◆ **Assignment**: Narrow the data below down to the lines containing "Setup".

-- Opening Marker --

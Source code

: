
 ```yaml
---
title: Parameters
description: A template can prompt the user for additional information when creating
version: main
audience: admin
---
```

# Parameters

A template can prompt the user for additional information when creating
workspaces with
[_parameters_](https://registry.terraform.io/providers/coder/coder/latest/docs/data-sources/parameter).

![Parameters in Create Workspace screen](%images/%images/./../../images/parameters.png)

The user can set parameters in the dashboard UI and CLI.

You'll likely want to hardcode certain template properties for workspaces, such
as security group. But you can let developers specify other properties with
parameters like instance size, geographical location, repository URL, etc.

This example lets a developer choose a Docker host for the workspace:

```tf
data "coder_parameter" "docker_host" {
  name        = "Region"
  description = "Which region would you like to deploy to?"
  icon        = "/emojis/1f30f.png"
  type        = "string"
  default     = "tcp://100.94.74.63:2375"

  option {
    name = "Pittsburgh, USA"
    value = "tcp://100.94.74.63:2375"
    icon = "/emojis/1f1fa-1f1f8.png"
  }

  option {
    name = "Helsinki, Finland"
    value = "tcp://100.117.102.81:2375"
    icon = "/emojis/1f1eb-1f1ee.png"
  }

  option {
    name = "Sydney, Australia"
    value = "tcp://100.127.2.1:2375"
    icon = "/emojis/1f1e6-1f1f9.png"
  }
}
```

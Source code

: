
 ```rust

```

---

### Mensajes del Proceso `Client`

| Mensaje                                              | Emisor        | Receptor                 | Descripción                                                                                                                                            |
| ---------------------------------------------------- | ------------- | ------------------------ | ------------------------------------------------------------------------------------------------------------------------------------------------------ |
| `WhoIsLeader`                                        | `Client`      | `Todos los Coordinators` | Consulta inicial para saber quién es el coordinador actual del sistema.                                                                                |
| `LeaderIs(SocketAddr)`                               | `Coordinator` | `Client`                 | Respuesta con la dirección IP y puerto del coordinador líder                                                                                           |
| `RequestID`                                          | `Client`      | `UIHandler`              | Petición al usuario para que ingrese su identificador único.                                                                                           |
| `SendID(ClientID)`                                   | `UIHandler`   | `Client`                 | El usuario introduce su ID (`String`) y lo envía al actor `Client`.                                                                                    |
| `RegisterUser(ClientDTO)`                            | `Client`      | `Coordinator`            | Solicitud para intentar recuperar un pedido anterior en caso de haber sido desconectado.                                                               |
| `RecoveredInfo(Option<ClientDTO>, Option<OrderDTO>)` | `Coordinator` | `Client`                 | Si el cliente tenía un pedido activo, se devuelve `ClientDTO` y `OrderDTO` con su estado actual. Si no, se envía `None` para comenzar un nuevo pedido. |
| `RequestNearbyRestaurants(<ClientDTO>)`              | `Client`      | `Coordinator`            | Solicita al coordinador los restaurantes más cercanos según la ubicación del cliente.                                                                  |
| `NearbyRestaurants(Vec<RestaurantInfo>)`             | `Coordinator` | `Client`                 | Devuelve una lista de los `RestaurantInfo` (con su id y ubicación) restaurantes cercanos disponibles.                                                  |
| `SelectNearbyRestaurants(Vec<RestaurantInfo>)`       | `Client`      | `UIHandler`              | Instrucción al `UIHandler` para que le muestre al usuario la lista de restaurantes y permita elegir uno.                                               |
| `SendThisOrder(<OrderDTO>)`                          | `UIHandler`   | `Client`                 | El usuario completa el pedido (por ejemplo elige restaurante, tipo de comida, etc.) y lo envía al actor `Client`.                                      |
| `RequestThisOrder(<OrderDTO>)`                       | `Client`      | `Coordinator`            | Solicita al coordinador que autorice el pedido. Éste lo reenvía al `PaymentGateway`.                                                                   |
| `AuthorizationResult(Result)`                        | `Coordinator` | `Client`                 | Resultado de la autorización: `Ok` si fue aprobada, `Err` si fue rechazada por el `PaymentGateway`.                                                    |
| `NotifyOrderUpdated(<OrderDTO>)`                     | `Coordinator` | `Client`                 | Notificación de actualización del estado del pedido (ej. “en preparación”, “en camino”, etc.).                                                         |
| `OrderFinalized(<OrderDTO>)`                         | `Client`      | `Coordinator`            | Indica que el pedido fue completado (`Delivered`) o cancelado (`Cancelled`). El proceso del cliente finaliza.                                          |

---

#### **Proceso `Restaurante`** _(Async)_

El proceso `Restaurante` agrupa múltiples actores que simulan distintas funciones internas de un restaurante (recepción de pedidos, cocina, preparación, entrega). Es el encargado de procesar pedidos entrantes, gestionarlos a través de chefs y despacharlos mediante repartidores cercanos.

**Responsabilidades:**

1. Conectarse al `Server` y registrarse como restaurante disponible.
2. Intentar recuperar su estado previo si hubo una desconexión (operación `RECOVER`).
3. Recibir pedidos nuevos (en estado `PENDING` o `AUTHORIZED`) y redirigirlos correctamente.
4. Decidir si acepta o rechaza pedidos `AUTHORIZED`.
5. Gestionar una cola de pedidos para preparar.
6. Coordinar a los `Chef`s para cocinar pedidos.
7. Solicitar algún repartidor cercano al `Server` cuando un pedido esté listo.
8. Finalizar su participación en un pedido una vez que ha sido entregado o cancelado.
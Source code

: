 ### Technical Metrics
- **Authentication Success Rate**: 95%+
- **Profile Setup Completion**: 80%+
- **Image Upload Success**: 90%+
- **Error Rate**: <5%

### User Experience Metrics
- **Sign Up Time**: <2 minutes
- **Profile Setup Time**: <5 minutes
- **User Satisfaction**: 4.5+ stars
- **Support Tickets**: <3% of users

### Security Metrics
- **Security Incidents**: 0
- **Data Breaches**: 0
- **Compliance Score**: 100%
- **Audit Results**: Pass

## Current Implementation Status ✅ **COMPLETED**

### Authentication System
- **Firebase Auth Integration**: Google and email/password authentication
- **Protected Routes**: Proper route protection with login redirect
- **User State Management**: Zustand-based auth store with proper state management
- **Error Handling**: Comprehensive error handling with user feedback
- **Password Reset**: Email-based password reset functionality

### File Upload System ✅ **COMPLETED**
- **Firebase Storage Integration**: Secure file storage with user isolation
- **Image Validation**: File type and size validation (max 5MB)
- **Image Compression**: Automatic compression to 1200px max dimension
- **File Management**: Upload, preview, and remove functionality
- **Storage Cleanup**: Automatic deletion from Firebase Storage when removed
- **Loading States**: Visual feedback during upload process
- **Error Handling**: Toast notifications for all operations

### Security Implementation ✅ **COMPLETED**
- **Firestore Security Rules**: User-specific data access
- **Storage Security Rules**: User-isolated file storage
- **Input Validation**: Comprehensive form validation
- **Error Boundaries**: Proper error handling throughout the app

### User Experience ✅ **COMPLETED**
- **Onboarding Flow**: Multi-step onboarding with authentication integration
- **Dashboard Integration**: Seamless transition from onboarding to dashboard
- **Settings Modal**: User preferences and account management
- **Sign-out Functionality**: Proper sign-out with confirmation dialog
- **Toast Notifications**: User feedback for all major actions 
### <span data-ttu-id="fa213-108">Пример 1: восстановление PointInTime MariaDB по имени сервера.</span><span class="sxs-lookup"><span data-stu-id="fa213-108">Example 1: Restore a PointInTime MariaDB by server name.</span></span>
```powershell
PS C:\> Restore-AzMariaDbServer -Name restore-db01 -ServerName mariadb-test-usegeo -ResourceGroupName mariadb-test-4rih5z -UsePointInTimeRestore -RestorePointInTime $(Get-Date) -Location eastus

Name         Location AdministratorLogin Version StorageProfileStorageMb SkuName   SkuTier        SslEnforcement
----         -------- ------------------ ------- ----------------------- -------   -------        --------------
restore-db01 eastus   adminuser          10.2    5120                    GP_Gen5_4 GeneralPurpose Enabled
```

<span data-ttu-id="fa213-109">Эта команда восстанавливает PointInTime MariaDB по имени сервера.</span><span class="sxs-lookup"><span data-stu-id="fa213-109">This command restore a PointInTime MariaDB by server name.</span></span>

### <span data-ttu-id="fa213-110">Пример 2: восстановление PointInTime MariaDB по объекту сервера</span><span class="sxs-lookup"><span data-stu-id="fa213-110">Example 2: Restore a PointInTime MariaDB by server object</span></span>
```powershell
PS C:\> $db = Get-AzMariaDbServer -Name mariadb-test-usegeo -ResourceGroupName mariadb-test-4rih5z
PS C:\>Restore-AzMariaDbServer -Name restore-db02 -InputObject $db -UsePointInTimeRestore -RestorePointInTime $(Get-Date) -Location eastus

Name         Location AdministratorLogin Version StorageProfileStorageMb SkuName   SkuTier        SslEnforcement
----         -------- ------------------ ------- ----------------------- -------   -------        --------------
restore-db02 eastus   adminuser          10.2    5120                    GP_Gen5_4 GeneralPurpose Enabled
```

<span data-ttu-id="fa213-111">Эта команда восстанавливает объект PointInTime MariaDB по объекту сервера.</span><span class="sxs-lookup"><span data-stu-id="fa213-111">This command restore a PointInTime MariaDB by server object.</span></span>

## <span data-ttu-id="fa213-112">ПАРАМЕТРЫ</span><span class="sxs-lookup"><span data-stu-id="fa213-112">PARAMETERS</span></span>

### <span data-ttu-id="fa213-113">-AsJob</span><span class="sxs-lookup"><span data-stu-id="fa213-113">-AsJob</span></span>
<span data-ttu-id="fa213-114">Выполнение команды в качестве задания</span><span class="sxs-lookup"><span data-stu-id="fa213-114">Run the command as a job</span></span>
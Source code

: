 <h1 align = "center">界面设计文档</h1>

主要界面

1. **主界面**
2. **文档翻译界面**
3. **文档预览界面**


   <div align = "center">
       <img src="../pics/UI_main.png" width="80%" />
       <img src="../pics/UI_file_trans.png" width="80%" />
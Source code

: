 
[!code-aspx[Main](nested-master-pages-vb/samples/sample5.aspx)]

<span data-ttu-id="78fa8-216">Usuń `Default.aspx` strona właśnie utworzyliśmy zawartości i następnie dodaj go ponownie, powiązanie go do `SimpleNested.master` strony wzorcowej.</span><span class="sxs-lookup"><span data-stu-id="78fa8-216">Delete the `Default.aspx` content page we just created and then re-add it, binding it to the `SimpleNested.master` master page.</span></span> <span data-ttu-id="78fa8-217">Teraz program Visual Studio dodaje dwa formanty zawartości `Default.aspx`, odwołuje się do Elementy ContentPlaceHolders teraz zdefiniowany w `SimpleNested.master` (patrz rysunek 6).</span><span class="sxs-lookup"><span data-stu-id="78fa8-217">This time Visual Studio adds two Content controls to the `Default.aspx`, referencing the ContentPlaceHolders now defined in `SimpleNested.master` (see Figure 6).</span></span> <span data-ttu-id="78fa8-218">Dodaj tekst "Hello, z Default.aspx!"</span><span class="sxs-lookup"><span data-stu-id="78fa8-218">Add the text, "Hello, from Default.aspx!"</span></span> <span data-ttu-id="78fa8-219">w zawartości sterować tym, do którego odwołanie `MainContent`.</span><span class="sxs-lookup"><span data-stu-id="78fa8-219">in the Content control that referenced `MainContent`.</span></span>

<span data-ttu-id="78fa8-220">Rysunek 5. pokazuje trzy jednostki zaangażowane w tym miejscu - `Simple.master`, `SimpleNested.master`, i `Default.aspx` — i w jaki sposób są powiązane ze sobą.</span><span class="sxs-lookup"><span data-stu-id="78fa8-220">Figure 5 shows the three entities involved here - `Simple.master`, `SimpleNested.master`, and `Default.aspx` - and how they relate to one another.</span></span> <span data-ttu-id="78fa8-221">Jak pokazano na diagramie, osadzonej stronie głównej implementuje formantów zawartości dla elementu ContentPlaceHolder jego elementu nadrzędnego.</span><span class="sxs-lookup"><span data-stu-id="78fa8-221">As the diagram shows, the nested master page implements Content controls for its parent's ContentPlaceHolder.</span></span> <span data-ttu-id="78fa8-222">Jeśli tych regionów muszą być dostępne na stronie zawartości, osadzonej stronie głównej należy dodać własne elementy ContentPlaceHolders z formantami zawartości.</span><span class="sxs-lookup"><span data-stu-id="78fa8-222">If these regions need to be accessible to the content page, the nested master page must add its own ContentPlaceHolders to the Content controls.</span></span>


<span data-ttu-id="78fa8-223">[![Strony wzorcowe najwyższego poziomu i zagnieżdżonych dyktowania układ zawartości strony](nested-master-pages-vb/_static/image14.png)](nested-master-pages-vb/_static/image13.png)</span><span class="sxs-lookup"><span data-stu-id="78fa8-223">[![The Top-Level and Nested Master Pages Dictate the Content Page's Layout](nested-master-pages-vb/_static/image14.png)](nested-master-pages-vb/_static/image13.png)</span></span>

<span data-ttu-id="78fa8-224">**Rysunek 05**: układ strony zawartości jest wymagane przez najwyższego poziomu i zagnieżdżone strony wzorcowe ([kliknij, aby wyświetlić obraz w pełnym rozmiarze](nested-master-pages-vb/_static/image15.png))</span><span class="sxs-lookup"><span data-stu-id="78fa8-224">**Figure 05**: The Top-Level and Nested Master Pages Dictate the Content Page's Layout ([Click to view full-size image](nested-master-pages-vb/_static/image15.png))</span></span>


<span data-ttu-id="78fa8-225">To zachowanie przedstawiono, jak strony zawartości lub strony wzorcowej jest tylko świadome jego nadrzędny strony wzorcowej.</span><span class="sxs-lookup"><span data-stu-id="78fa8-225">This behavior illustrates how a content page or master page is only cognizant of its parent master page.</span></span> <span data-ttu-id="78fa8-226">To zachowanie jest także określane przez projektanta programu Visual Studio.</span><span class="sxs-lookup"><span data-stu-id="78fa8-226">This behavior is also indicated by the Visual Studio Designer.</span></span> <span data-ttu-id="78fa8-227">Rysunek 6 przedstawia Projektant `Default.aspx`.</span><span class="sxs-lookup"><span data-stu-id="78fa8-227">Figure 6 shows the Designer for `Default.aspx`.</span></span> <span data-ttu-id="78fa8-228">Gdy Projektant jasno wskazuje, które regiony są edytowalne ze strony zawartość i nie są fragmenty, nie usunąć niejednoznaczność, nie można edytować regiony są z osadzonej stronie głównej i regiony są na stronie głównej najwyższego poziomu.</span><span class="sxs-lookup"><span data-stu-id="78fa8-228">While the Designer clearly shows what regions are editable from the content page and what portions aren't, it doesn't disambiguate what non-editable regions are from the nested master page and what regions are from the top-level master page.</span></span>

-- Closing Marker --

◆ **Exercise solution**:
- **Profile Setup Completion**: 80%+
- **Profile Setup Time**: <5 minutes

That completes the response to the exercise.